Il publie un recueil de poèmes en partie de métrique élégiaque; l’inspiration érotique très nettement présente donne une première orientation à l’amour élégiaque. Seuls les poèmes 65 à 116 sont composés en distiques élégiaques. La thématique de la passion prend deux formes : la figure d’Ariane abandonnée par Thésée (poème 64), et les amours de Catulle et de Lesbie. La dimension fictionnelle de cette évocation d’expériences personnelles est très importante, le poète jouant avec cette confusion entre l’auteur et le narrateur. Il s’agit d’un récit s’appuyant sur de nombreux lieux communs (tel que la porte close qui fait obstacle à l’amant), et non de la narration d’événements vécus. La question de la sincérité ne se pose pas au sens moderne. Cependant, on voit bien la naissance d’un ‘’je’’ auteur et acteur du texte littéraire, et Catulle est le premier auteur latin à exposer publiquement son amour pour une femme. Cette prise de position est provocatrice, et perçue comme blâmable par ses contemporains.

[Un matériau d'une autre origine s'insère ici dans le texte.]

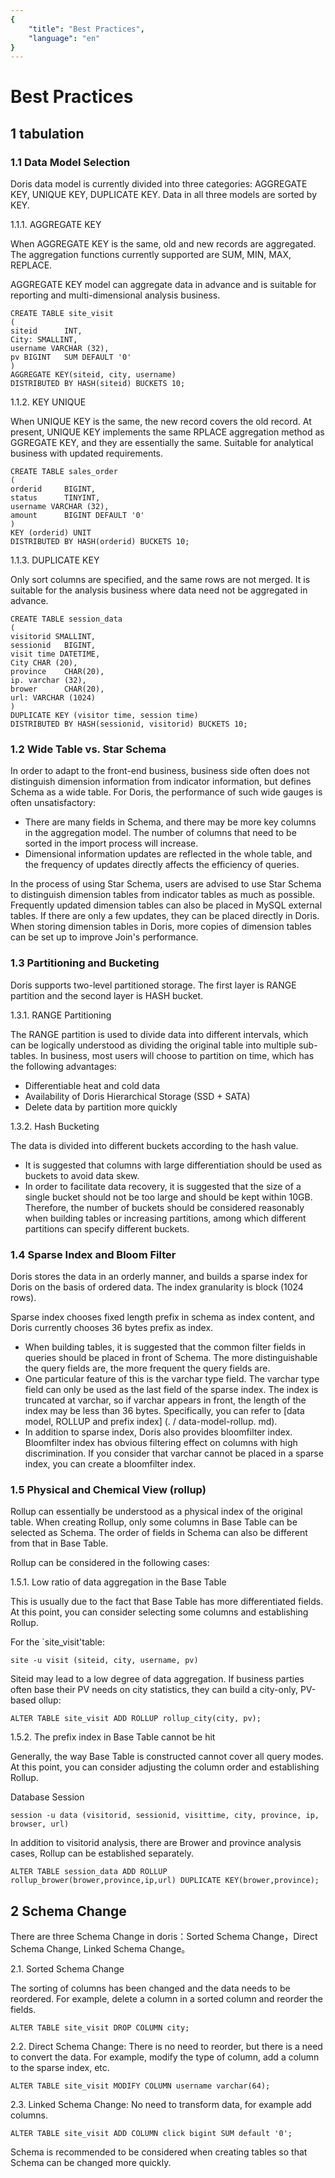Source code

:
 ```yaml
---
{
    "title": "Best Practices",
    "language": "en"
}
---
```


<!-- 
Licensed to the Apache Software Foundation (ASF) under one
or more contributor license agreements.  See the NOTICE file
distributed with this work for additional information
regarding copyright ownership.  The ASF licenses this file
to you under the Apache License, Version 2.0 (the
"License"); you may not use this file except in compliance
with the License.  You may obtain a copy of the License at

  http://www.apache.org/licenses/LICENSE-2.0

Unless required by applicable law or agreed to in writing,
software distributed under the License is distributed on an
"AS IS" BASIS, WITHOUT WARRANTIES OR CONDITIONS OF ANY
KIND, either express or implied.  See the License for the
specific language governing permissions and limitations
under the License.
-->

# Best Practices

## 1 tabulation

### 1.1 Data Model Selection

Doris data model is currently divided into three categories: AGGREGATE KEY, UNIQUE KEY, DUPLICATE KEY. Data in all three models are sorted by KEY.

1.1.1. AGGREGATE KEY

When AGGREGATE KEY is the same, old and new records are aggregated. The aggregation functions currently supported are SUM, MIN, MAX, REPLACE.

AGGREGATE KEY model can aggregate data in advance and is suitable for reporting and multi-dimensional analysis business.

```
CREATE TABLE site_visit
(
siteid      INT,
City: SMALLINT,
username VARCHAR (32),
pv BIGINT   SUM DEFAULT '0'
)
AGGREGATE KEY(siteid, city, username)
DISTRIBUTED BY HASH(siteid) BUCKETS 10;
```

1.1.2. KEY UNIQUE

When UNIQUE KEY is the same, the new record covers the old record. At present, UNIQUE KEY implements the same RPLACE aggregation method as GGREGATE KEY, and they are essentially the same. Suitable for analytical business with updated requirements.

```
CREATE TABLE sales_order
(
orderid     BIGINT,
status      TINYINT,
username VARCHAR (32),
amount      BIGINT DEFAULT '0'
)
KEY (orderid) UNIT
DISTRIBUTED BY HASH(orderid) BUCKETS 10;
```

1.1.3. DUPLICATE KEY

Only sort columns are specified, and the same rows are not merged. It is suitable for the analysis business where data need not be aggregated in advance.

```
CREATE TABLE session_data
(
visitorid SMALLINT,
sessionid   BIGINT,
visit time DATETIME,
City CHAR (20),
province    CHAR(20),
ip. varchar (32),
brower      CHAR(20),
url: VARCHAR (1024)
)
DUPLICATE KEY (visitor time, session time)
DISTRIBUTED BY HASH(sessionid, visitorid) BUCKETS 10;
```

### 1.2 Wide Table vs. Star Schema

In order to adapt to the front-end business, business side often does not distinguish dimension information from indicator information, but defines Schema as a wide table. For Doris, the performance of such wide gauges is often unsatisfactory:

* There are many fields in Schema, and there may be more key columns in the aggregation model. The number of columns that need to be sorted in the import process will increase.
* Dimensional information updates are reflected in the whole table, and the frequency of updates directly affects the efficiency of queries.

In the process of using Star Schema, users are advised to use Star Schema to distinguish dimension tables from indicator tables as much as possible. Frequently updated dimension tables can also be placed in MySQL external tables. If there are only a few updates, they can be placed directly in Doris. When storing dimension tables in Doris, more copies of dimension tables can be set up to improve Join's performance.

### 1.3 Partitioning and Bucketing

Doris supports two-level partitioned storage. The first layer is RANGE partition and the second layer is HASH bucket.

1.3.1. RANGE Partitioning

The RANGE partition is used to divide data into different intervals, which can be logically understood as dividing the original table into multiple sub-tables. In business, most users will choose to partition on time, which has the following advantages:

* Differentiable heat and cold data
* Availability of Doris Hierarchical Storage (SSD + SATA)
* Delete data by partition more quickly

1.3.2. Hash Bucketing

The data is divided into different buckets according to the hash value.

* It is suggested that columns with large differentiation should be used as buckets to avoid data skew.
* In order to facilitate data recovery, it is suggested that the size of a single bucket should not be too large and should be kept within 10GB. Therefore, the number of buckets should be considered reasonably when building tables or increasing partitions, among which different partitions can specify different buckets.

### 1.4 Sparse Index and Bloom Filter

Doris stores the data in an orderly manner, and builds a sparse index for Doris on the basis of ordered data. The index granularity is block (1024 rows).

Sparse index chooses fixed length prefix in schema as index content, and Doris currently chooses 36 bytes prefix as index.

* When building tables, it is suggested that the common filter fields in queries should be placed in front of Schema. The more distinguishable the query fields are, the more frequent the query fields are.
* One particular feature of this is the varchar type field. The varchar type field can only be used as the last field of the sparse index. The index is truncated at varchar, so if varchar appears in front, the length of the index may be less than 36 bytes. Specifically, you can refer to [data model, ROLLUP and prefix index] (. / data-model-rollup. md).
* In addition to sparse index, Doris also provides bloomfilter index. Bloomfilter index has obvious filtering effect on columns with high discrimination. If you consider that varchar cannot be placed in a sparse index, you can create a bloomfilter index.

### 1.5 Physical and Chemical View (rollup)

Rollup can essentially be understood as a physical index of the original table. When creating Rollup, only some columns in Base Table can be selected as Schema. The order of fields in Schema can also be different from that in Base Table.

Rollup can be considered in the following cases:

1.5.1. Low ratio of data aggregation in the Base Table

This is usually due to the fact that Base Table has more differentiated fields. At this point, you can consider selecting some columns and establishing Rollup.

For the `site_visit'table:

```
site -u visit (siteid, city, username, pv)
```

Siteid may lead to a low degree of data aggregation. If business parties often base their PV needs on city statistics, they can build a city-only, PV-based ollup:

```
ALTER TABLE site_visit ADD ROLLUP rollup_city(city, pv);
```

1.5.2. The prefix index in Base Table cannot be hit

Generally, the way Base Table is constructed cannot cover all query modes. At this point, you can consider adjusting the column order and establishing Rollup.

Database Session

```
session -u data (visitorid, sessionid, visittime, city, province, ip, browser, url)
```

In addition to visitorid analysis, there are Brower and province analysis cases, Rollup can be established separately.

```
ALTER TABLE session_data ADD ROLLUP rollup_brower(brower,province,ip,url) DUPLICATE KEY(brower,province);
```

## 2 Schema Change

There are three Schema Change in doris：Sorted Schema Change，Direct Schema Change, Linked Schema Change。

2.1. Sorted Schema Change

The sorting of columns has been changed and the data needs to be reordered. For example, delete a column in a sorted column and reorder the fields.

```
ALTER TABLE site_visit DROP COLUMN city;
```

2.2. Direct Schema Change: There is no need to reorder, but there is a need to convert the data. For example, modify
 the type of column, add a column to the sparse index, etc.

```
ALTER TABLE site_visit MODIFY COLUMN username varchar(64);
```

2.3. Linked Schema Change: No need to transform data, for example add columns.

```
ALTER TABLE site_visit ADD COLUMN click bigint SUM default '0';
```

Schema is recommended to be considered when creating tables so that Schema can be changed more quickly.
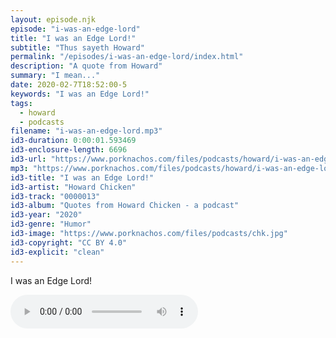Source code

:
 ```yaml
---
layout: episode.njk
episode: "i-was-an-edge-lord"
title: "I was an Edge Lord!"
subtitle: "Thus sayeth Howard"
permalink: "/episodes/i-was-an-edge-lord/index.html"
description: "A quote from Howard"
summary: "I mean..."
date: 2020-02-7T18:52:00-5
keywords: "I was an Edge Lord!"
tags:
  - howard
  - podcasts
filename: "i-was-an-edge-lord.mp3"
id3-duration: 0:00:01.593469
id3-enclosure-length: 6696
id3-url: "https://www.porknachos.com/files/podcasts/howard/i-was-an-edge-lord.mp3"
mp3: "https://www.porknachos.com/files/podcasts/howard/i-was-an-edge-lord.mp3"
id3-title: "I was an Edge Lord!"
id3-artist: "Howard Chicken"
id3-track: "0000013"
id3-album: "Quotes from Howard Chicken - a podcast"
id3-year: "2020"
id3-genre: "Humor"
id3-image: "https://www.porknachos.com/files/podcasts/chk.jpg"
id3-copyright: "CC BY 4.0"
id3-explicit: "clean"
---
```

I was an Edge Lord!

<audio controls>
  <source src="https://www.porknachos.com/files/podcasts/howard/i-was-an-edge-lord.mp3">
</audio>
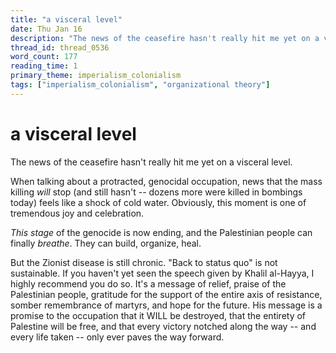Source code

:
 ```yaml
---
title: "a visceral level"
date: Thu Jan 16
description: "The news of the ceasefire hasn't really hit me yet on a visceral level."
thread_id: thread_0536
word_count: 177
reading_time: 1
primary_theme: imperialism_colonialism
tags: ["imperialism_colonialism", "organizational theory"]
---
```


# a visceral level

The news of the ceasefire hasn't really hit me yet on a visceral level.

When talking about a protracted, genocidal occupation, news that the mass killing *will* stop (and still hasn't -- dozens more were killed in bombings today) feels like a shock of cold water. Obviously, this moment is one of tremendous joy and celebration.

*This stage* of the genocide is now ending, and the Palestinian people can finally *breathe*. They can build, organize, heal.

But the Zionist disease is still chronic. "Back to status quo" is not sustainable. If you haven't yet seen the speech given by Khalil al-Hayya, I highly recommend you do so. It's a message of relief, praise of the Palestinian people, gratitude for the support of the entire axis of resistance, somber remembrance of martyrs, and hope for the future. His message is a promise to the occupation that it WILL be destroyed, that the entirety of Palestine will be free, and that every victory notched along the way -- and every life taken -- only ever paves the way forward.
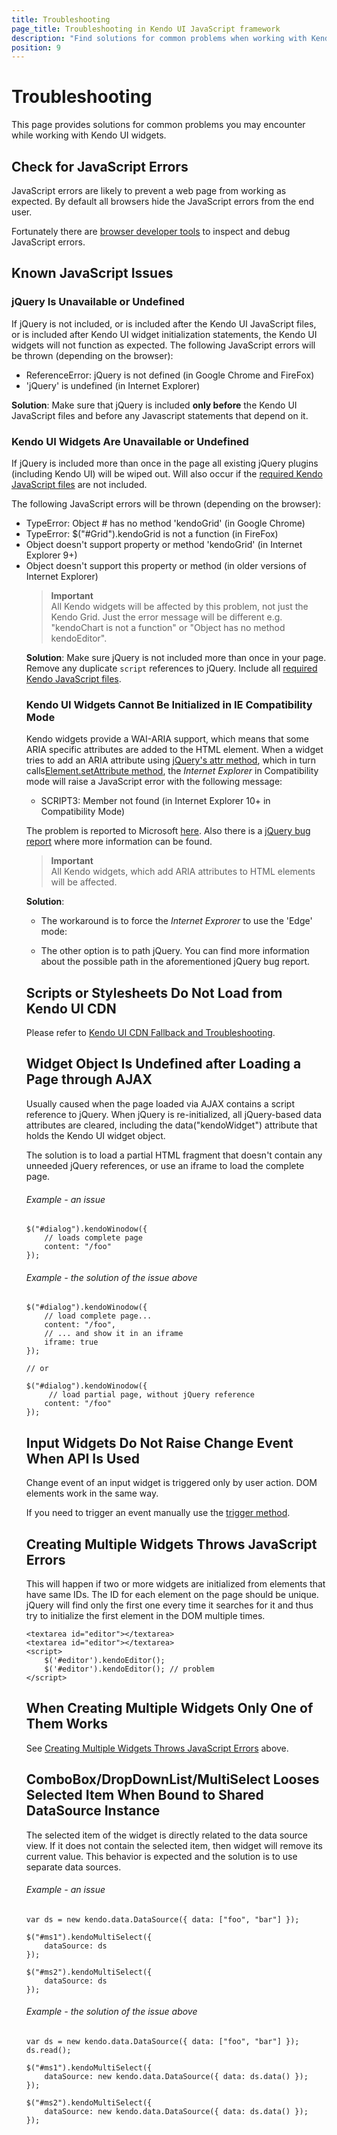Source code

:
 ```yaml
---
title: Troubleshooting
page_title: Troubleshooting in Kendo UI JavaScript framework
description: "Find solutions for common problems when working with Kendo UI widgets: JavaScript errors, versions availability on CDN, undefined widget object."
position: 9
---
```


# Troubleshooting

This page provides solutions for common problems you may encounter while working with Kendo UI widgets.

## Check for JavaScript Errors

JavaScript errors are likely to prevent a web page from working as expected. By default all browsers
hide the JavaScript errors from the end user.

Fortunately there are [browser developer tools](http://javascript.info/tutorial/development) to inspect and debug JavaScript errors.

## Known JavaScript Issues

### jQuery Is Unavailable or Undefined

If jQuery is not included, or is included after the Kendo UI JavaScript files, or is included after Kendo UI widget initialization statements, the Kendo UI widgets will not function as expected.
The following JavaScript errors will be thrown (depending on the browser):

* ReferenceError: jQuery is not defined (in Google Chrome and FireFox)
* 'jQuery' is undefined (in Internet Explorer)

**Solution**: Make sure that jQuery is included **only before** the Kendo UI JavaScript files and before any Javascript statements that depend on it.

### Kendo UI Widgets Are Unavailable or Undefined

If jQuery is included more than once in the page all existing jQuery plugins (including Kendo UI) will be wiped out. Will also occur
if the [required Kendo JavaScript files](/intro/installation/prerequisites) are not included.

The following JavaScript errors will be thrown (depending on the browser):

* TypeError: Object #<Object> has no method 'kendoGrid' (in Google Chrome)
* TypeError: $("#Grid").kendoGrid is not a function (in FireFox)
* Object doesn't support property or method 'kendoGrid' (in Internet Explorer 9+)
* Object doesn't support this property or method (in older versions of Internet Explorer)

> **Important**  
> All Kendo widgets will be affected by this problem, not just the Kendo Grid. Just the error message will be different e.g. "kendoChart is not a function" or "Object has no method kendoEditor".

**Solution**: Make sure jQuery is not included more than once in your page. Remove any duplicate `script` references to jQuery. Include all [required Kendo JavaScript files](/intro/installation/prerequisites).

### Kendo UI Widgets Cannot Be Initialized in IE Compatibility Mode

Kendo widgets provide a WAI-ARIA support, which means that some ARIA specific attributes are added to the HTML element. When a widget tries to add an ARIA attribute using
[jQuery's attr method](http://api.jquery.com/attr/), which in turn calls[Element.setAttribute method](https://developer.mozilla.org/en-US/docs/Web/API/Element.setAttribute),
the *Internet Explorer* in Compatibility mode will raise a JavaScript error with the following message:

* SCRIPT3: Member not found (in Internet Explorer 10+ in Compatibility Mode)

The problem is reported to Microsoft [here](https://connect.microsoft.com/IE/feedback/details/774078). Also there is a [jQuery bug report](http://bugs.jquery.com/ticket/12577)
where more information can be found.

> **Important**  
> All Kendo widgets, which add ARIA attributes to HTML elements will be affected.

**Solution**:  

* The workaround is to force the *Internet Exprorer* to use the 'Edge' mode:

    <meta http-equiv="X-UA-Compatible" content="IE=edge,chrome=1" />

* The other option is to path jQuery. You can find more information about the possible path in the aforementioned jQuery bug report.

## Scripts or Stylesheets Do Not Load from Kendo UI CDN

Please refer to [Kendo UI CDN Fallback and Troubleshooting](/intro/installation/cdn-service#troubleshooting).

## Widget Object Is Undefined after Loading a Page through AJAX

Usually caused when the page loaded via AJAX contains a script reference to jQuery. When jQuery is re-initialized, all jQuery-based data attributes are cleared, including the data("kendoWidget") attribute that holds the Kendo UI widget object.

The solution is to load a partial HTML fragment that doesn't contain any unneeded jQuery references, or use an iframe to load the complete page.

###### Example - an issue

    $("#dialog").kendoWinodow({
        // loads complete page
        content: "/foo"
    });

###### Example - the solution of the issue above

    $("#dialog").kendoWinodow({
        // load complete page...
        content: "/foo",
        // ... and show it in an iframe
        iframe: true
    });

    // or

    $("#dialog").kendoWinodow({
         // load partial page, without jQuery reference
        content: "/foo"
    });

## Input Widgets Do Not Raise Change Event When API Is Used

Change event of an input widget is triggered only by user action. DOM elements work in the same way.

If you need to trigger an event manually use the [trigger method](/api/javascript/ui/widget#methods-trigger).

## Creating Multiple Widgets Throws JavaScript Errors

This will happen if two or more widgets are initialized from elements that have same IDs. The ID for each element on the page should be unique. jQuery will find only the first one every time it searches for it and thus try to initialize the first element in the DOM multiple times.

	<textarea id="editor"></textarea>
	<textarea id="editor"></textarea>
	<script>
		$('#editor').kendoEditor();
		$('#editor').kendoEditor(); // problem
	</script>
    
## When Creating Multiple Widgets Only One of Them Works 

See [Creating Multiple Widgets Throws JavaScript Errors](#creating-multiple-widgets-throws-javascript-errors) above.

## ComboBox/DropDownList/MultiSelect Looses Selected Item When Bound to Shared DataSource Instance

The selected item of the widget is directly related to the data source view. If it does not contain the selected item, then widget will remove its current value. This behavior is expected and the solution is to use separate data sources.

###### Example - an issue
    var ds = new kendo.data.DataSource({ data: ["foo", "bar"] });

    $("#ms1").kendoMultiSelect({
        dataSource: ds
    });

    $("#ms2").kendoMultiSelect({
        dataSource: ds
    });

###### Example - the solution of the issue above

    var ds = new kendo.data.DataSource({ data: ["foo", "bar"] });
    ds.read();

    $("#ms1").kendoMultiSelect({
        dataSource: new kendo.data.DataSource({ data: ds.data() });
    });

    $("#ms2").kendoMultiSelect({
        dataSource: new kendo.data.DataSource({ data: ds.data() });
    });
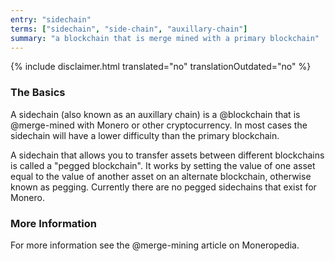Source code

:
 ```yaml
---
entry: "sidechain"
terms: ["sidechain", "side-chain", "auxillary-chain"]
summary: "a blockchain that is merge mined with a primary blockchain"
---
```


{% include disclaimer.html translated="no" translationOutdated="no" %}

### The Basics

A sidechain (also known as an auxillary chain) is a @blockchain that is @merge-mined with Monero or other cryptocurrency. In most cases the sidechain will have a lower difficulty than the primary blockchain.

A sidechain that allows you to transfer assets between different blockchains is called a "pegged blockchain". It works by setting the value of one asset equal to the value of another asset on an alternate blockchain, otherwise known as pegging. Currently there are no pegged sidechains that exist for Monero.

### More Information

For more information see the @merge-mining article on Moneropedia.
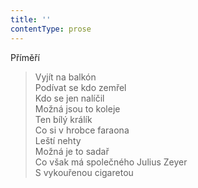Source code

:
 ```yaml
---
title: ''
contentType: prose
---
```


Příměří

> Vyjít na balkón  
> Podívat se kdo zemřel  
> Kdo se jen nalíčil  
> Možná jsou to koleje  
> Ten bílý králík  
> Co si v hrobce faraona  
> Leští nehty  
> Možná je to sadař  
> Co však má společného Julius Zeyer  
> S vykouřenou cigaretou
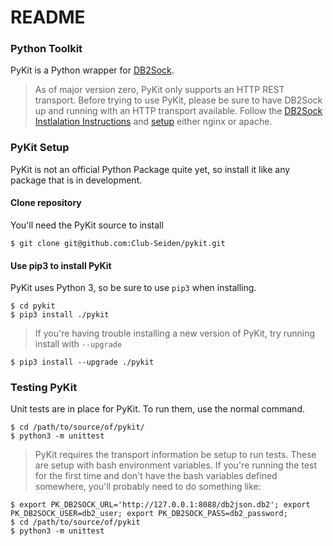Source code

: # README

### Python Toolkit

PyKit is a Python wrapper for [DB2Sock](https://bitbucket.org/litmis/db2sock).

> As of major version zero, PyKit only supports an HTTP REST transport. Before
trying to use PyKit, please be sure to have DB2Sock up and running with an HTTP
transport available. Follow the
[DB2Sock Instlalation Instructions](https://bitbucket.org/litmis/db2sock#markdown-header-yips-pre-compiled-test-vesion)
and
[setup](https://bitbucket.org/litmis/db2sock/src/8361279737df4f9a7cffe02fa164ad21f1d0c2b0/toolkit/fastcgi/?at=master)
either nginx or apache.

### PyKit Setup

PyKit is not an official Python Package quite yet, so install it like any
package that is in development.

#### Clone repository

You'll need the PyKit source to install

```commandline
$ git clone git@github.com:Club-Seiden/pykit.git
```

#### Use pip3 to install PyKit

PyKit uses Python 3, so be sure to use `pip3` when installing.

```commandline
$ cd pykit
$ pip3 install ./pykit
```

> If you're having trouble installing a new version of PyKit, try running
install with `--upgrade`

```commandline
$ pip3 install --upgrade ./pykit
```

### Testing PyKit

Unit tests are in place for PyKit. To run them, use the normal command.

```commandline
$ cd /path/to/source/of/pykit/
$ python3 -m unittest
```

> PyKit requires the transport information be setup to run tests. These are
setup with bash environment variables. If you're running the test for the 
first time and don't have the bash variables defined somewhere, you'll
probably need to do something like:

```commandline
$ export PK_DB2SOCK_URL='http://127.0.0.1:8088/db2json.db2'; export PK_DB2SOCK_USER=db2_user; export PK_DB2SOCK_PASS=db2_password;
$ cd /path/to/source/of/pykit
$ python3 -m unittest
```
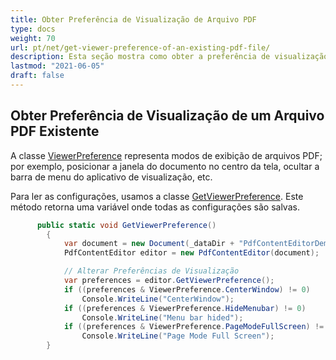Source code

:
 ```yaml
---
title: Obter Preferência de Visualização de Arquivo PDF
type: docs
weight: 70
url: pt/net/get-viewer-preference-of-an-existing-pdf-file/
description: Esta seção mostra como obter a preferência de visualização de um arquivo PDF existente usando a Classe PdfContentEditor.
lastmod: "2021-06-05"
draft: false
---
```


## Obter Preferência de Visualização de um Arquivo PDF Existente

A classe [ViewerPreference](https://reference.aspose.com/pdf/net/aspose.pdf.facades/viewerpreference) representa modos de exibição de arquivos PDF; por exemplo, posicionar a janela do documento no centro da tela, ocultar a barra de menu do aplicativo de visualização, etc.

Para ler as configurações, usamos a classe [GetViewerPreference](https://reference.aspose.com/pdf/net/aspose.pdf.facades/pdfcontenteditor/methods/getviewerpreference). Este método retorna uma variável onde todas as configurações são salvas.

```csharp
      public static void GetViewerPreference()
        {
            var document = new Document(_dataDir + "PdfContentEditorDemo_SetViewerPreference.pdf");
            PdfContentEditor editor = new PdfContentEditor(document);

            // Alterar Preferências de Visualização
            var preferences = editor.GetViewerPreference();
            if ((preferences & ViewerPreference.CenterWindow) != 0)
                Console.WriteLine("CenterWindow");
            if ((preferences & ViewerPreference.HideMenubar) != 0)
                Console.WriteLine("Menu bar hided");
            if ((preferences & ViewerPreference.PageModeFullScreen) != 0)
                Console.WriteLine("Page Mode Full Screen");
        }
```
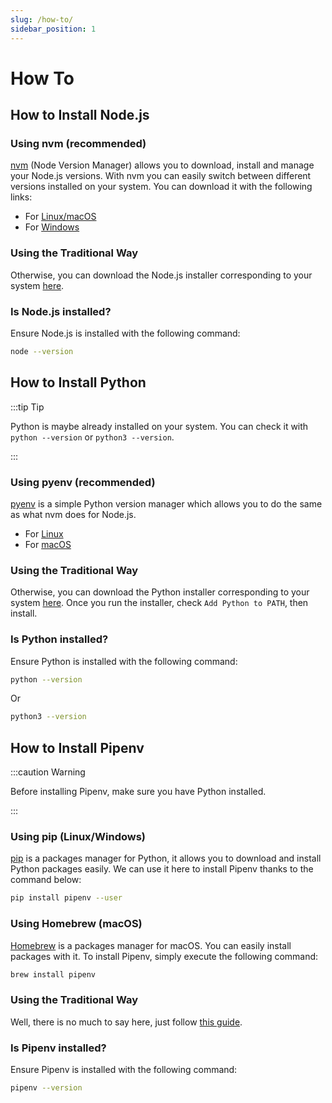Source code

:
 ```yaml
---
slug: /how-to/
sidebar_position: 1
---
```


# How To

## How to Install Node.js

### Using nvm (recommended)

[nvm](https://github.com/creationix/nvm) (Node Version Manager) allows you to download, install and manage your Node.js versions. With nvm you can easily switch between different versions installed on your system. You can download it with the following links:

- For [Linux/macOS](https://github.com/nvm-sh/nvm#installation-and-update)
- For [Windows](https://github.com/coreybutler/nvm-windows#installation--upgrades)

### Using the Traditional Way

Otherwise, you can download the Node.js installer corresponding to your system [here](https://nodejs.org/en/download/).

### Is Node.js installed?

Ensure Node.js is installed with the following command:

```bash
node --version
```

## How to Install Python

:::tip Tip

Python is maybe already installed on your system. You can check it with `python --version` or `python3 --version`.

:::

### Using pyenv (recommended)

[pyenv](https://github.com/pyenv/pyenv) is a simple Python version manager which allows you to do the same as what nvm does for Node.js.

- For [Linux](https://github.com/pyenv/pyenv-installer#installation--update--uninstallation)
- For [macOS](https://github.com/pyenv/pyenv#homebrew-on-macos)

### Using the Traditional Way

Otherwise, you can download the Python installer corresponding to your system [here](https://www.python.org/downloads/).
Once you run the installer, check `Add Python to PATH`, then install.

### Is Python installed?

Ensure Python is installed with the following command:

```bash
python --version
```
Or
```bash
python3 --version
```

## How to Install Pipenv

:::caution Warning

Before installing Pipenv, make sure you have Python installed.

:::

### Using pip (Linux/Windows)

[pip](https://pip.pypa.io/en/stable/installing/) is a packages manager for Python, it allows you to download and install Python packages easily. We can use it here to install Pipenv thanks to the command below:

```bash
pip install pipenv --user
```

### Using Homebrew (macOS)

[Homebrew](https://brew.sh/) is a packages manager for macOS. You can easily install packages with it. To install Pipenv, simply execute the following command:

```bash
brew install pipenv
```

### Using the Traditional Way

Well, there is no much to say here, just follow [this guide](https://pipenv.readthedocs.io/en/latest/install/).

### Is Pipenv installed?

Ensure Pipenv is installed with the following command:

```bash
pipenv --version
```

En effet, la passion éprouvée pour une femme est dégrandante, puisqu’elle fait de l’homme un esclave, ‘’servus’’ et de la femme une ‘’domina’’ – thème sur lequel Ovide reviendra. De plus, l’homme amoureux d’une femme est un personnage typique et ridicule des comédies de Plaute. Catulle insiste sur le désaroi amoureux, sur l’alternance de bonheur et de désespoir, sur la difficulté de la fidélité. L’amour est perçue comme une douleur, et au poème 76 il en vient à prier les dieux de l’en délivrer.

Catulle reste très inspiré par les modèles grecs, qu’il traduit, adapte et imite – à une époque où le concepte de plagiat n’existe pas, et où imiter un écrivain est lui rendre hommage. Il assure la transition entre l’élégie hellénistique et l’élégie romaine.

Tibulle

Lygdamus

Sulpicia

Properce

Ovide

L’élégie à la renaissance

Postérité

Ce genre connu dans l'Antiquité se perpétue à toutes les époques de la poésie française, et comme exemple d'élégie romantique on peut citer un poème de Marceline Desbordes-Valmore Les séparés (Poésies, 1820), dans lequel cette poètesse qui a fait du ton élégiaque son mode d'écriture poétique de prédilection mêle les deux genres d'élégies en associant la souffrance d'amour due à un abandon et la douleur due à un deuil.